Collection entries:
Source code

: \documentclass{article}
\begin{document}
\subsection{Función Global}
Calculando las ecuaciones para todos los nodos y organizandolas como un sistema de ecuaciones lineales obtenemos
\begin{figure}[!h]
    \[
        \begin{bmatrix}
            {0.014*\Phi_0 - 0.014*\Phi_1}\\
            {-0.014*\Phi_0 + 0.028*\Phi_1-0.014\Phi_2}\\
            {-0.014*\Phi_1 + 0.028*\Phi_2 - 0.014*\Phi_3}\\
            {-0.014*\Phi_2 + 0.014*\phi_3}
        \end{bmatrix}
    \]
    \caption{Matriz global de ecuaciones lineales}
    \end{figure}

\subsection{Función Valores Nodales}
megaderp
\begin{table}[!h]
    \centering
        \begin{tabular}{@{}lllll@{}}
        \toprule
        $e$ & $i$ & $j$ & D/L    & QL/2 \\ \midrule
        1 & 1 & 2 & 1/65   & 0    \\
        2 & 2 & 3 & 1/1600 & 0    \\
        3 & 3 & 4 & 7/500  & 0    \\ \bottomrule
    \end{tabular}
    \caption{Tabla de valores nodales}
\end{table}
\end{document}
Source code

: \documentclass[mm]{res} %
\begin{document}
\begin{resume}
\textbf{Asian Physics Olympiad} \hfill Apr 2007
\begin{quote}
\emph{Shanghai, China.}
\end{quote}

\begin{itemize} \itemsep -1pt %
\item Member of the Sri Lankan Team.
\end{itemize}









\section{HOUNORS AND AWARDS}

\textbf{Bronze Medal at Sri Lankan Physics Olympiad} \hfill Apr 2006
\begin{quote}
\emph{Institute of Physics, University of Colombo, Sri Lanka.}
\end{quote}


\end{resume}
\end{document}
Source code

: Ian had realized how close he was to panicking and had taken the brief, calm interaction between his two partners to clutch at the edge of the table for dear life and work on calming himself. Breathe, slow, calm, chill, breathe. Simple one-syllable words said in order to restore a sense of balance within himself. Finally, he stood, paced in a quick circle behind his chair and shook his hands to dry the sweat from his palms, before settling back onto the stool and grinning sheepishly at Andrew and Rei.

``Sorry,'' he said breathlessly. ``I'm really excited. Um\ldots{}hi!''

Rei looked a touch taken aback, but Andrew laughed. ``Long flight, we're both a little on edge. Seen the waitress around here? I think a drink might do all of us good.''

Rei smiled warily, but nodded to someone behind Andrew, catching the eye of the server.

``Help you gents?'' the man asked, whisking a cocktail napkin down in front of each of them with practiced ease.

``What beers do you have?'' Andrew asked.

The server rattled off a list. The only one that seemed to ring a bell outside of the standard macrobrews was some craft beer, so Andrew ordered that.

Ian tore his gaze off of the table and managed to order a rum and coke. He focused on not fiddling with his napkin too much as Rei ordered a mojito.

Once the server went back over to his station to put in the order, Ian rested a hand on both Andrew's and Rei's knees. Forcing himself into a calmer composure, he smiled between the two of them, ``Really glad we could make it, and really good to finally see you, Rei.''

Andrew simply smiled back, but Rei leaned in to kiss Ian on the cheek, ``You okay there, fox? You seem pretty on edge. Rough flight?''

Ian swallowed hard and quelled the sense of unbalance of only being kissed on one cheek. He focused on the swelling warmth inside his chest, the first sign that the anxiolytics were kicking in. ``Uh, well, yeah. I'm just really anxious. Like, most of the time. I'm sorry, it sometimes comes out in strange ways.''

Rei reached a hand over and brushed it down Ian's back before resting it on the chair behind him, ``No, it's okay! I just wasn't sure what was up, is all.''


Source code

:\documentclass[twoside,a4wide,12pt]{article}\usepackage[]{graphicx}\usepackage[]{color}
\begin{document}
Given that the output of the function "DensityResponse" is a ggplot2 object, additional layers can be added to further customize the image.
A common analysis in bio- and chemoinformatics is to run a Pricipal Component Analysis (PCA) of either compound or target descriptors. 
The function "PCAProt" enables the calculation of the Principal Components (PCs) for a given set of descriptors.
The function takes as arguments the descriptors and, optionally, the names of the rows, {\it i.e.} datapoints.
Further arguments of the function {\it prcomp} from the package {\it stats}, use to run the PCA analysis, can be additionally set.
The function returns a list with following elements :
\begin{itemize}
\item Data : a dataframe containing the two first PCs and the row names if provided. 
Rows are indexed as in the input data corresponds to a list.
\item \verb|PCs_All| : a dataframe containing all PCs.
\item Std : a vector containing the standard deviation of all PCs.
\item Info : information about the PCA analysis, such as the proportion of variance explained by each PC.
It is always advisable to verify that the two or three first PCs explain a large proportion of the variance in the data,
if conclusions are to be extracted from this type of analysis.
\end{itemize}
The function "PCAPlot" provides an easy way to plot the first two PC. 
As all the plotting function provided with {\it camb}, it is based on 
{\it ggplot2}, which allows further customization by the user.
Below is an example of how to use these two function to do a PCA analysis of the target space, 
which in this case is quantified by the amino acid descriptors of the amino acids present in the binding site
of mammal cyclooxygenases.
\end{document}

* Problem statement: Out of the data above, transcribe exactly and only the lines starting with the line that has "The server rattled" and going on through the line that has "Once the server", both included.

* Answer to the exercise:
The server rattled off a list. The only one that seemed to ring a bell outside of the standard macrobrews was some craft beer, so Andrew ordered that.

Ian tore his gaze off of the table and managed to order a rum and coke. He focused on not fiddling with his napkin too much as Rei ordered a mojito.

Once the server went back over to his station to put in the order, Ian rested a hand on both Andrew's and Rei's knees. Forcing himself into a calmer composure, he smiled between the two of them, ``Really glad we could make it, and really good to finally see you, Rei.''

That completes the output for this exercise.